For Brady, this has become a quest as personal as any in a 17-year career that has already brought him four Super Bowl titles.

It comes after serving a four-game suspension this season from NFL commissioner Roger Goodell over the controversial underinflation of balls in the AFC title game two years ago, a punishment he fought in the courts.

“Deflategate and being accused of cheating, any athlete will want to prove everybody wrong and say ‘if you think that’s what let me win, you’re wrong,'” mental game expert Dr. Joe Parent told Reuters in a telephone interview.

“His feud with Roger Goodell about that is one of his motivations to show everybody it’s not about the footballs.
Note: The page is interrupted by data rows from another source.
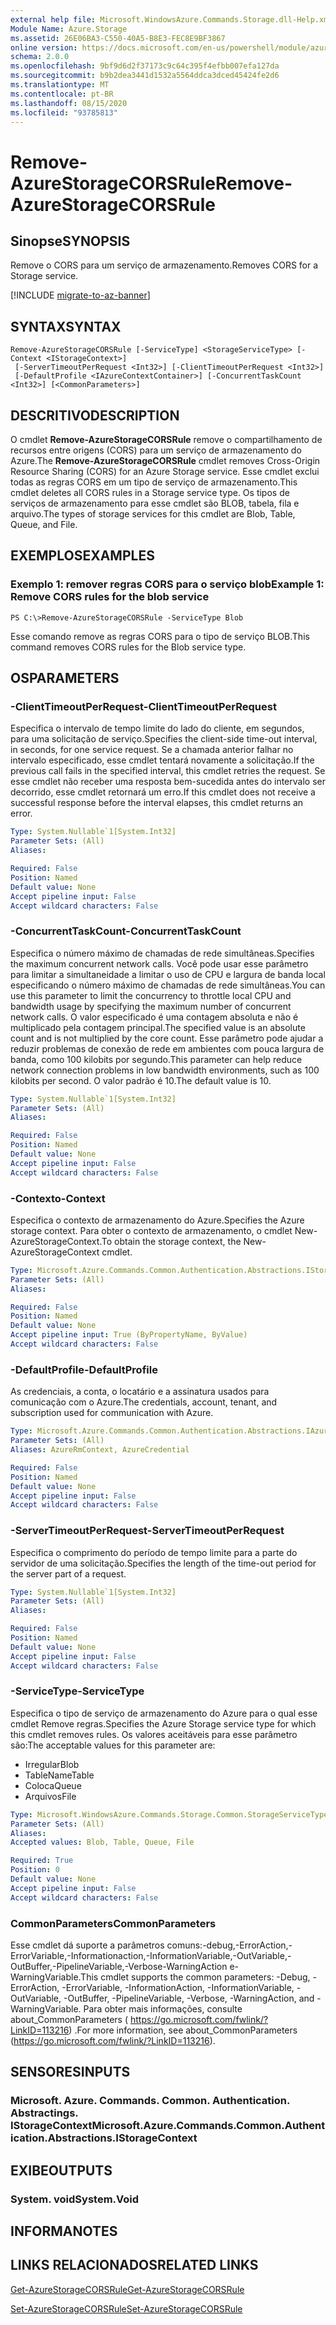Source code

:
 ```yaml
---
external help file: Microsoft.WindowsAzure.Commands.Storage.dll-Help.xml
Module Name: Azure.Storage
ms.assetid: 26E06BA3-C550-40A5-B8E3-FEC8E9BF3867
online version: https://docs.microsoft.com/en-us/powershell/module/azure.storage/remove-azurestoragecorsrule
schema: 2.0.0
ms.openlocfilehash: 9bf9d6d2f37173c9c64c395f4efbb007efa127da
ms.sourcegitcommit: b9b2dea3441d1532a5564ddca3dced45424fe2d6
ms.translationtype: MT
ms.contentlocale: pt-BR
ms.lasthandoff: 08/15/2020
ms.locfileid: "93785813"
---
```

# <span data-ttu-id="8a680-101">Remove-AzureStorageCORSRule</span><span class="sxs-lookup"><span data-stu-id="8a680-101">Remove-AzureStorageCORSRule</span></span>

## <span data-ttu-id="8a680-102">Sinopse</span><span class="sxs-lookup"><span data-stu-id="8a680-102">SYNOPSIS</span></span>
<span data-ttu-id="8a680-103">Remove o CORS para um serviço de armazenamento.</span><span class="sxs-lookup"><span data-stu-id="8a680-103">Removes CORS for a Storage service.</span></span>

[!INCLUDE [migrate-to-az-banner](../../includes/migrate-to-az-banner.md)]

## <span data-ttu-id="8a680-104">SYNTAX</span><span class="sxs-lookup"><span data-stu-id="8a680-104">SYNTAX</span></span>

```
Remove-AzureStorageCORSRule [-ServiceType] <StorageServiceType> [-Context <IStorageContext>]
 [-ServerTimeoutPerRequest <Int32>] [-ClientTimeoutPerRequest <Int32>]
 [-DefaultProfile <IAzureContextContainer>] [-ConcurrentTaskCount <Int32>] [<CommonParameters>]
```

## <span data-ttu-id="8a680-105">DESCRITIVO</span><span class="sxs-lookup"><span data-stu-id="8a680-105">DESCRIPTION</span></span>
<span data-ttu-id="8a680-106">O cmdlet **Remove-AzureStorageCORSRule** remove o compartilhamento de recursos entre origens (CORS) para um serviço de armazenamento do Azure.</span><span class="sxs-lookup"><span data-stu-id="8a680-106">The **Remove-AzureStorageCORSRule** cmdlet removes Cross-Origin Resource Sharing (CORS) for an Azure Storage service.</span></span>
<span data-ttu-id="8a680-107">Esse cmdlet exclui todas as regras CORS em um tipo de serviço de armazenamento.</span><span class="sxs-lookup"><span data-stu-id="8a680-107">This cmdlet deletes all CORS rules in a Storage service type.</span></span>
<span data-ttu-id="8a680-108">Os tipos de serviços de armazenamento para esse cmdlet são BLOB, tabela, fila e arquivo.</span><span class="sxs-lookup"><span data-stu-id="8a680-108">The types of storage services for this cmdlet are Blob, Table, Queue, and File.</span></span>

## <span data-ttu-id="8a680-109">EXEMPLOS</span><span class="sxs-lookup"><span data-stu-id="8a680-109">EXAMPLES</span></span>

### <span data-ttu-id="8a680-110">Exemplo 1: remover regras CORS para o serviço blob</span><span class="sxs-lookup"><span data-stu-id="8a680-110">Example 1: Remove CORS rules for the blob service</span></span>
```
PS C:\>Remove-AzureStorageCORSRule -ServiceType Blob
```

<span data-ttu-id="8a680-111">Esse comando remove as regras CORS para o tipo de serviço BLOB.</span><span class="sxs-lookup"><span data-stu-id="8a680-111">This command removes CORS rules for the Blob service type.</span></span>

## <span data-ttu-id="8a680-112">OS</span><span class="sxs-lookup"><span data-stu-id="8a680-112">PARAMETERS</span></span>

### <span data-ttu-id="8a680-113">-ClientTimeoutPerRequest</span><span class="sxs-lookup"><span data-stu-id="8a680-113">-ClientTimeoutPerRequest</span></span>
<span data-ttu-id="8a680-114">Especifica o intervalo de tempo limite do lado do cliente, em segundos, para uma solicitação de serviço.</span><span class="sxs-lookup"><span data-stu-id="8a680-114">Specifies the client-side time-out interval, in seconds, for one service request.</span></span>
<span data-ttu-id="8a680-115">Se a chamada anterior falhar no intervalo especificado, esse cmdlet tentará novamente a solicitação.</span><span class="sxs-lookup"><span data-stu-id="8a680-115">If the previous call fails in the specified interval, this cmdlet retries the request.</span></span>
<span data-ttu-id="8a680-116">Se esse cmdlet não receber uma resposta bem-sucedida antes do intervalo ser decorrido, esse cmdlet retornará um erro.</span><span class="sxs-lookup"><span data-stu-id="8a680-116">If this cmdlet does not receive a successful response before the interval elapses, this cmdlet returns an error.</span></span>

```yaml
Type: System.Nullable`1[System.Int32]
Parameter Sets: (All)
Aliases:

Required: False
Position: Named
Default value: None
Accept pipeline input: False
Accept wildcard characters: False
```

### <span data-ttu-id="8a680-117">-ConcurrentTaskCount</span><span class="sxs-lookup"><span data-stu-id="8a680-117">-ConcurrentTaskCount</span></span>
<span data-ttu-id="8a680-118">Especifica o número máximo de chamadas de rede simultâneas.</span><span class="sxs-lookup"><span data-stu-id="8a680-118">Specifies the maximum concurrent network calls.</span></span>
<span data-ttu-id="8a680-119">Você pode usar esse parâmetro para limitar a simultaneidade a limitar o uso de CPU e largura de banda local especificando o número máximo de chamadas de rede simultâneas.</span><span class="sxs-lookup"><span data-stu-id="8a680-119">You can use this parameter to limit the concurrency to throttle local CPU and bandwidth usage by specifying the maximum number of concurrent network calls.</span></span>
<span data-ttu-id="8a680-120">O valor especificado é uma contagem absoluta e não é multiplicado pela contagem principal.</span><span class="sxs-lookup"><span data-stu-id="8a680-120">The specified value is an absolute count and is not multiplied by the core count.</span></span>
<span data-ttu-id="8a680-121">Esse parâmetro pode ajudar a reduzir problemas de conexão de rede em ambientes com pouca largura de banda, como 100 kilobits por segundo.</span><span class="sxs-lookup"><span data-stu-id="8a680-121">This parameter can help reduce network connection problems in low bandwidth environments, such as 100 kilobits per second.</span></span>
<span data-ttu-id="8a680-122">O valor padrão é 10.</span><span class="sxs-lookup"><span data-stu-id="8a680-122">The default value is 10.</span></span>

```yaml
Type: System.Nullable`1[System.Int32]
Parameter Sets: (All)
Aliases:

Required: False
Position: Named
Default value: None
Accept pipeline input: False
Accept wildcard characters: False
```

### <span data-ttu-id="8a680-123">-Contexto</span><span class="sxs-lookup"><span data-stu-id="8a680-123">-Context</span></span>
<span data-ttu-id="8a680-124">Especifica o contexto de armazenamento do Azure.</span><span class="sxs-lookup"><span data-stu-id="8a680-124">Specifies the Azure storage context.</span></span>
<span data-ttu-id="8a680-125">Para obter o contexto de armazenamento, o cmdlet New-AzureStorageContext.</span><span class="sxs-lookup"><span data-stu-id="8a680-125">To obtain the storage context, the New-AzureStorageContext cmdlet.</span></span>

```yaml
Type: Microsoft.Azure.Commands.Common.Authentication.Abstractions.IStorageContext
Parameter Sets: (All)
Aliases:

Required: False
Position: Named
Default value: None
Accept pipeline input: True (ByPropertyName, ByValue)
Accept wildcard characters: False
```

### <span data-ttu-id="8a680-126">-DefaultProfile</span><span class="sxs-lookup"><span data-stu-id="8a680-126">-DefaultProfile</span></span>
<span data-ttu-id="8a680-127">As credenciais, a conta, o locatário e a assinatura usados para comunicação com o Azure.</span><span class="sxs-lookup"><span data-stu-id="8a680-127">The credentials, account, tenant, and subscription used for communication with Azure.</span></span>

```yaml
Type: Microsoft.Azure.Commands.Common.Authentication.Abstractions.IAzureContextContainer
Parameter Sets: (All)
Aliases: AzureRmContext, AzureCredential

Required: False
Position: Named
Default value: None
Accept pipeline input: False
Accept wildcard characters: False
```

### <span data-ttu-id="8a680-128">-ServerTimeoutPerRequest</span><span class="sxs-lookup"><span data-stu-id="8a680-128">-ServerTimeoutPerRequest</span></span>
<span data-ttu-id="8a680-129">Especifica o comprimento do período de tempo limite para a parte do servidor de uma solicitação.</span><span class="sxs-lookup"><span data-stu-id="8a680-129">Specifies the length of the time-out period for the server part of a request.</span></span>

```yaml
Type: System.Nullable`1[System.Int32]
Parameter Sets: (All)
Aliases:

Required: False
Position: Named
Default value: None
Accept pipeline input: False
Accept wildcard characters: False
```

### <span data-ttu-id="8a680-130">-ServiceType</span><span class="sxs-lookup"><span data-stu-id="8a680-130">-ServiceType</span></span>
<span data-ttu-id="8a680-131">Especifica o tipo de serviço de armazenamento do Azure para o qual esse cmdlet Remove regras.</span><span class="sxs-lookup"><span data-stu-id="8a680-131">Specifies the Azure Storage service type for which this cmdlet removes rules.</span></span>
<span data-ttu-id="8a680-132">Os valores aceitáveis para esse parâmetro são:</span><span class="sxs-lookup"><span data-stu-id="8a680-132">The acceptable values for this parameter are:</span></span>
- <span data-ttu-id="8a680-133">Irregular</span><span class="sxs-lookup"><span data-stu-id="8a680-133">Blob</span></span> 
- <span data-ttu-id="8a680-134">TableName</span><span class="sxs-lookup"><span data-stu-id="8a680-134">Table</span></span> 
- <span data-ttu-id="8a680-135">Coloca</span><span class="sxs-lookup"><span data-stu-id="8a680-135">Queue</span></span> 
- <span data-ttu-id="8a680-136">Arquivos</span><span class="sxs-lookup"><span data-stu-id="8a680-136">File</span></span>

```yaml
Type: Microsoft.WindowsAzure.Commands.Storage.Common.StorageServiceType
Parameter Sets: (All)
Aliases:
Accepted values: Blob, Table, Queue, File

Required: True
Position: 0
Default value: None
Accept pipeline input: False
Accept wildcard characters: False
```

### <span data-ttu-id="8a680-137">CommonParameters</span><span class="sxs-lookup"><span data-stu-id="8a680-137">CommonParameters</span></span>
<span data-ttu-id="8a680-138">Esse cmdlet dá suporte a parâmetros comuns:-debug,-ErrorAction,-ErrorVariable,-Informationaction,-InformationVariable,-OutVariable,-OutBuffer,-PipelineVariable,-Verbose-WarningAction e-WarningVariable.</span><span class="sxs-lookup"><span data-stu-id="8a680-138">This cmdlet supports the common parameters: -Debug, -ErrorAction, -ErrorVariable, -InformationAction, -InformationVariable, -OutVariable, -OutBuffer, -PipelineVariable, -Verbose, -WarningAction, and -WarningVariable.</span></span> <span data-ttu-id="8a680-139">Para obter mais informações, consulte about_CommonParameters ( https://go.microsoft.com/fwlink/?LinkID=113216) .</span><span class="sxs-lookup"><span data-stu-id="8a680-139">For more information, see about_CommonParameters (https://go.microsoft.com/fwlink/?LinkID=113216).</span></span>

## <span data-ttu-id="8a680-140">SENSORES</span><span class="sxs-lookup"><span data-stu-id="8a680-140">INPUTS</span></span>

### <span data-ttu-id="8a680-141">Microsoft. Azure. Commands. Common. Authentication. Abstractings. IStorageContext</span><span class="sxs-lookup"><span data-stu-id="8a680-141">Microsoft.Azure.Commands.Common.Authentication.Abstractions.IStorageContext</span></span>

## <span data-ttu-id="8a680-142">EXIBE</span><span class="sxs-lookup"><span data-stu-id="8a680-142">OUTPUTS</span></span>

### <span data-ttu-id="8a680-143">System. void</span><span class="sxs-lookup"><span data-stu-id="8a680-143">System.Void</span></span>

## <span data-ttu-id="8a680-144">INFORMA</span><span class="sxs-lookup"><span data-stu-id="8a680-144">NOTES</span></span>

## <span data-ttu-id="8a680-145">LINKS RELACIONADOS</span><span class="sxs-lookup"><span data-stu-id="8a680-145">RELATED LINKS</span></span>

[<span data-ttu-id="8a680-146">Get-AzureStorageCORSRule</span><span class="sxs-lookup"><span data-stu-id="8a680-146">Get-AzureStorageCORSRule</span></span>](./Get-AzureStorageCORSRule.md)

[<span data-ttu-id="8a680-147">Set-AzureStorageCORSRule</span><span class="sxs-lookup"><span data-stu-id="8a680-147">Set-AzureStorageCORSRule</span></span>](./Set-AzureStorageCORSRule.md)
Athletes want to remove doubt about their accomplishments.

“Nobody wants an asterisk by their records,” added Parent, author of ‘Zen Golf’ and ‘Zen Tennis’.

Brady has already rewritten the postseason record books as he makes his record seventh appearance in the Super Bowl, and at age 39 played at a level as high as ever this season.

“For Brady, his personal integrity has been questioned. That made it personal. That’s more fuel to use as motivation,” said Parent.

Inspiration is perhaps the most common motivational factor, according to Dr. Matthew Lorber, a psychiatrist at New York’s Lenox Hill Hospital, but other emotions can be effective tools.

“Anger is a major emotion tied into motivation in people who are successful,” Lorber told Reuters. “Anger has to be turned into the drive to fix what you’re angry about.

“A big thing I work on is what can patients control in their lives,” said Lorber. “Tom Brady, the moment he is suspended, he really cannot control. But he can control his motivation.

“He can control if he lets up a bit in the gym or if he grinds even harder. Motivation is something we have control over.”

Brady has shrugged off suggestions that he has been using his suspension as motivation, but his competitive fire has clearly been ablaze this season.

“There’s a certain amount of energy devoted to getting your head geared up to play in a very serious, fierce fashion,” Dr. Victor Fornari, a psychiatrist at Zucker Hillside Hospital in Glen Oaks, New York, told Reuters.

“Tarnishing that sense of greatness would be met with tremendous resentment and upset.

“I think we see that not just with athletes, but with people who have a very strong opinion of themselves. The truth is that everyone needs a healthy amount of narcissism. That you look in the mirror and feel good about what you see and who you are.”

Parent does not think the fire will abate regardless of the outcome of Super Bowl 51 in Houston.

“Three things about champion athletes. Champion athletes hate to lose. But they love to compete. They love to test themselves against the best. That makes it special,” he said.

“Brady needs something to play against. Maybe he’s playing partly against Goodell.

“That’s to get the adrenalin going and the intensity of focus, but it can’t be a fire out of control. Brady has what I’d call cold fire. He can show his fire but not at the moment of the play. He channels the fire, ice-cold focus.”